This can also be used to recognize possible malicious insertion of
header information by a user equipment. According to the IMS
architecture, the REGISTER received by the P-CSCF from the user
equipment contains only one Via header, no Path header, no
P-Visited-Network_ID and no P-Charging-Vestor header. If P-CSCF
recognizes more than one Via header, or any of the other listed
three headers then a potential fraud from the user equipment side
can be recognized and the P-CSCF can reject the request.
[0014] Embodiments of the invention can further comprise digitally
signing the received user identity by the P-CSCF and verifying the
digital signature at the S-CSCF. The trusted network can be an IP
Multimedia Subsystem.
[0015] The Interconnect Border Control Function provides overall
control of the boundary between different service provider
networks.
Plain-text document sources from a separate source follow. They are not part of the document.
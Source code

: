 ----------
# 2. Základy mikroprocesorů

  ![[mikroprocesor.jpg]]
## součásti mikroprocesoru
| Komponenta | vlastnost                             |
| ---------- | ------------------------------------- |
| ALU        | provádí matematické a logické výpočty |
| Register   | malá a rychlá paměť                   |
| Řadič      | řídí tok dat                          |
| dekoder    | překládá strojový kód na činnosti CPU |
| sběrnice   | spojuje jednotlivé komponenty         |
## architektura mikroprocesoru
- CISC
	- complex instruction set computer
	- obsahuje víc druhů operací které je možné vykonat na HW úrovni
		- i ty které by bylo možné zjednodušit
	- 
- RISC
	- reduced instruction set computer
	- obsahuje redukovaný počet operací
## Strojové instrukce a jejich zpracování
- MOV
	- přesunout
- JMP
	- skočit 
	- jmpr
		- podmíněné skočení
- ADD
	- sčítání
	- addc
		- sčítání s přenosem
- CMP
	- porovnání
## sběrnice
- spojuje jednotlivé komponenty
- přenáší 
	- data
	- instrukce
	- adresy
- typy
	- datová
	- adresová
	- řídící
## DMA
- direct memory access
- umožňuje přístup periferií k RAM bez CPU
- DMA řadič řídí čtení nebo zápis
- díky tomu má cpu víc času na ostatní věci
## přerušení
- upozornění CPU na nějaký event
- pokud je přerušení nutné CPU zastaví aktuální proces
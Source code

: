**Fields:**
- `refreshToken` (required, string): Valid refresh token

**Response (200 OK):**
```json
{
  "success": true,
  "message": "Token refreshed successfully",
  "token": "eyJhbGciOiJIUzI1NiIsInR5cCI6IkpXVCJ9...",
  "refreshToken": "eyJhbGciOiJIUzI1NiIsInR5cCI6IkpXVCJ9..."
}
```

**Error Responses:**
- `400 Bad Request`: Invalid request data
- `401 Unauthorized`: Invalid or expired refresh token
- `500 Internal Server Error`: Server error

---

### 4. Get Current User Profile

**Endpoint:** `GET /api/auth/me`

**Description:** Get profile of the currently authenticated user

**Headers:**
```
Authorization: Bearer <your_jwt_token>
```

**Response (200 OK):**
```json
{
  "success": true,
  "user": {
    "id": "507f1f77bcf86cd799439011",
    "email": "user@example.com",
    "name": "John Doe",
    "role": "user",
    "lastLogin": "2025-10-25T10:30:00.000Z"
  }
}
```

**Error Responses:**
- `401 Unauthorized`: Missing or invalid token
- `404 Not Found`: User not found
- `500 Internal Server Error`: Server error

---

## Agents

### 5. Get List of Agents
It can provide security for the IMS core network in terms
of signaling information by implementing a Topology Hiding
Inter-network Gateway (THIG) sub-function. This sub-function can
perform signaling based topology hiding, IPv4-IPv6 inter-working
and session screening based on source and destination signaling
addresses. In some situation, topology hiding may exist between a
Home IMS network and a Visited IMS network.
[0016] If topology hiding is being applied to a P-CSCF in a Visited
IMS network and encryption of the utilized carrier header is
applied, then the Interconnection Border Control Function (IBCF)
performing the hiding can remove the aforementioned pani-np
parameter from an encrypted token so it remains readable for
S-CSCF.
[0017] In an alternative embodiment of the invention, the
user-specific location information can continue to be sent in the
P-A-N-I and the S-CSCFs can be provisioned with data that shows
which P-CSCFs are NBA-aware and which ones are not. In this manner,
the S-CSCF can decide whether or not the NBA procedure is
applicable to registration based on which P-CSCF is sending the
information. The list can be P-CSCF specific, domain specific
(applicable to all P-CSCF inside that domain), or configured by IP
address ranges. There can be white list (which P-CSCFs are
NBA-aware) or black-list (which ones are not NBA-aware). The S-CSCF
can check the P-CSCF names/IP address or the domain where the
P-CSCF is located against its list to decide whether the NBA
procedure is applicable to registration arriving via a particular
P-CSCF.
[0018] Embodiments of the invention can include methods, computer
code products and systems for authenticating user equipment for
access to a trusted network. The user equipment can be identified
by a unique user identity and the trusted network can include a
Proxy Call Session Control Function (P-CSCF) and a Serving Call
Session Control Function (S-CSCF). The methods, computer code
products and systems can include receiving a registration request
from the user equipment at the P-CSCF, receiving the user-specific
location information such as line-id of the user equipment at the
P-CSCF; inserting the user-specific location information in
P-Access-Network-Info in the P-CSCF; forwarding the P-A-N-I header
toward the S-CSCF for authentication, determining at the S-CSCF
whether the forwarding P-CSCF is NBA aware, and if so comparing the
user-specific location information to a list of approved
user-specific location information in the S-CSCF. If a match is
found, the user equipment can be authenticated for access to the
trusted IMS network. As mentioned, in these embodiments of the
invention S-CSCF can be be provisioned with data that shows which
P-CSCFs are NBA-aware and which ones are not.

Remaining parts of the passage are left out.